Le chef de l'État libanais Michel Aoun présidant une réunion économique au palais prédentiel de Baabda, le 4 juin 2020. Photo Twitter/Présidence libanaise
Le chef de l’État libanais Michel Aoun a présidé jeudi matin une réunion économique au palais de Baabda, au moment où le pays fait face à sa pire crise économique et financière en trente ans, et doit lutter contre la propagation du coronavirus. Cette réunion porte sur les négociations avec le Fonds monétaire international (FMI), le Liban ayant demandé une assistance financière à cette institution, après avoir fait défaut sur le remboursement de sa dette en dollars.
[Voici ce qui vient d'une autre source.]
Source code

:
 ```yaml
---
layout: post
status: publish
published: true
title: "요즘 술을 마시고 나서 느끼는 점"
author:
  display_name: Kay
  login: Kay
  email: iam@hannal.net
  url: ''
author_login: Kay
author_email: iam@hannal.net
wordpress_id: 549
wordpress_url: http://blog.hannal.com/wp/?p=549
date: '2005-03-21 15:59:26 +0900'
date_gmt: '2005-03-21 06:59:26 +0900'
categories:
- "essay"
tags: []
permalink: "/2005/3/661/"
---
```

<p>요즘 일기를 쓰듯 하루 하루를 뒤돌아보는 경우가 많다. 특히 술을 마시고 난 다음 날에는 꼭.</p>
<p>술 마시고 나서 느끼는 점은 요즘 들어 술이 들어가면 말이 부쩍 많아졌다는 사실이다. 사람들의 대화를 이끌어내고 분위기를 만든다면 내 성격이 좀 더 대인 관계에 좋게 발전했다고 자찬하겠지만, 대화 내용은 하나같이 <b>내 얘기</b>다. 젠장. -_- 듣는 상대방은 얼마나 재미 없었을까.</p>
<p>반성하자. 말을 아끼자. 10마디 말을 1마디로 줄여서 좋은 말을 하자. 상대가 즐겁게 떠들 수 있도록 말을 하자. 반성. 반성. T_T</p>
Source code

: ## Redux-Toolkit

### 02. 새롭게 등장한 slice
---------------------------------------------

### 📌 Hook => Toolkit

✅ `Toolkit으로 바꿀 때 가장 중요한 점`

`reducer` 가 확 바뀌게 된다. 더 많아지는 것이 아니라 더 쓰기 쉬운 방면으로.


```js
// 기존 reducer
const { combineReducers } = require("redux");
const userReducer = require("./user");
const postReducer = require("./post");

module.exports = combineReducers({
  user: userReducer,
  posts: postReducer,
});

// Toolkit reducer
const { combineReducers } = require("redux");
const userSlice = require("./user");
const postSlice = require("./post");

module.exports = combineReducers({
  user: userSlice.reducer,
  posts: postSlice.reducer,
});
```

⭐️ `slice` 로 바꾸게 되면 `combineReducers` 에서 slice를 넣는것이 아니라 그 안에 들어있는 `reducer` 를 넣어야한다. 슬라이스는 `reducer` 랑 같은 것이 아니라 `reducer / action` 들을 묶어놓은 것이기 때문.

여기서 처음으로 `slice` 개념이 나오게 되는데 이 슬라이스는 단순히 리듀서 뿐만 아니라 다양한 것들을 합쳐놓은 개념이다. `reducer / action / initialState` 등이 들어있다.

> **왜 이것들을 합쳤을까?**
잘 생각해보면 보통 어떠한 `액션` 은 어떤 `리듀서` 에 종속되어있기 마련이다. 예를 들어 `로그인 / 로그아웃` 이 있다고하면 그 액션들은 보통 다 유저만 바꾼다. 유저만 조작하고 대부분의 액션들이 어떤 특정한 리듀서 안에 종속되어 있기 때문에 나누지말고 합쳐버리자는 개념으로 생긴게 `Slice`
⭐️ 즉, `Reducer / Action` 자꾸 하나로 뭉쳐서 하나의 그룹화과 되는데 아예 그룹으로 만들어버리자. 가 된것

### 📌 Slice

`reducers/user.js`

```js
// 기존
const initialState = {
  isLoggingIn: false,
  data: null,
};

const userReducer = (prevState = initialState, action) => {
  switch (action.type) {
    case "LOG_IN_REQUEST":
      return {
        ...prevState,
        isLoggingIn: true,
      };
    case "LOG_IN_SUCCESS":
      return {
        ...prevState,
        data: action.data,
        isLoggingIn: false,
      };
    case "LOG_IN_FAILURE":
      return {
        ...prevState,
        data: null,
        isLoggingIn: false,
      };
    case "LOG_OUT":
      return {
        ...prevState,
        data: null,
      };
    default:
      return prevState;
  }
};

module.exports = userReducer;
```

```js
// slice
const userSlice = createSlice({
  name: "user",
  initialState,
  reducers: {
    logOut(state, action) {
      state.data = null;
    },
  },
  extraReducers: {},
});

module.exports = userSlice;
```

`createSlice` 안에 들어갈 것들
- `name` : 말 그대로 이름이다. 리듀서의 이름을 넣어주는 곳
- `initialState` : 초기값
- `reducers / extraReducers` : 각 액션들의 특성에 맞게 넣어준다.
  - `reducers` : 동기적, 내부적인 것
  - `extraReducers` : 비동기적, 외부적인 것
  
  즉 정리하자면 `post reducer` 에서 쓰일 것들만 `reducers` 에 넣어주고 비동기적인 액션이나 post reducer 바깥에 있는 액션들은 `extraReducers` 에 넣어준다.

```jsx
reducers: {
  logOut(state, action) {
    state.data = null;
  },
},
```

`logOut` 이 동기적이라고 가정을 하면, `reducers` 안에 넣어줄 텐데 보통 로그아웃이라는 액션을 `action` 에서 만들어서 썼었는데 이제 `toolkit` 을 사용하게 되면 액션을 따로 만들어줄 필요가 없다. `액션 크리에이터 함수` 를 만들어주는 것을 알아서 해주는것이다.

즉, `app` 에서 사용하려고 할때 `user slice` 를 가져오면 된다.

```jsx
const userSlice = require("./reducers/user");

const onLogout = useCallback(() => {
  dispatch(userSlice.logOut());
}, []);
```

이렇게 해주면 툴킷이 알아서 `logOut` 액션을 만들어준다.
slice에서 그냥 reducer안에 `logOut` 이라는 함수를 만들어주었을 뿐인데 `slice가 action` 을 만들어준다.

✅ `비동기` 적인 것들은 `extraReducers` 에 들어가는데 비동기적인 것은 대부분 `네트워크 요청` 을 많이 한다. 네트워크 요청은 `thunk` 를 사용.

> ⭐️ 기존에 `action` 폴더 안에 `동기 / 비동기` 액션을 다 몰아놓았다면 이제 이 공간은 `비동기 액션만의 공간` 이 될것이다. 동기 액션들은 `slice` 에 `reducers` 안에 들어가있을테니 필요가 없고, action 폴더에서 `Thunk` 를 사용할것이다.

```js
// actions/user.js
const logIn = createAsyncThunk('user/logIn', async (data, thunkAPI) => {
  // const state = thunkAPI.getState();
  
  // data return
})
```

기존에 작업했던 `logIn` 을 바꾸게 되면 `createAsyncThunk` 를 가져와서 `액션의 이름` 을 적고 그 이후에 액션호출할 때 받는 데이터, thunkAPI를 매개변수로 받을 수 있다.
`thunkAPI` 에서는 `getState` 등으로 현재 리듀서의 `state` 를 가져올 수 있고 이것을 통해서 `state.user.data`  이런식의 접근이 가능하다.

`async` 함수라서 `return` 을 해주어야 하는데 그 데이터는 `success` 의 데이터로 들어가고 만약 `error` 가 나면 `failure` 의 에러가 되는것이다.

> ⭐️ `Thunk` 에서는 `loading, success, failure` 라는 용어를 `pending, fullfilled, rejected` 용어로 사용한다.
Le Premier ministre Hassane Diab, le ministre des Finances Ghazi Wazni, le gouverneur de la Banque du Liban, Riad Salamé, ainsi qu'une équipe de négociateurs du FMI, ont pris part à cette réunion.
"Les chiffres et les montants qui figurent dans les rapports du ministère des Finances et ceux de la Banque du Liban, et qui servent de base aux négociations (...) ont été étudiés ", a annoncé le directeur général de la présidence de la République, Antoine Choucair, à l'issue de la réunion. "Après négociations, et en se basant sur les tableaux comparatifs, il a été convenu de la nécessité de trancher la question des chiffres sur la base d'une approche unifiée et une nouvelle réunion se tiendra lundi prochain afin de plancher sur cette question pour faciliter les négociations avec le FMI", a-t-il ajouté.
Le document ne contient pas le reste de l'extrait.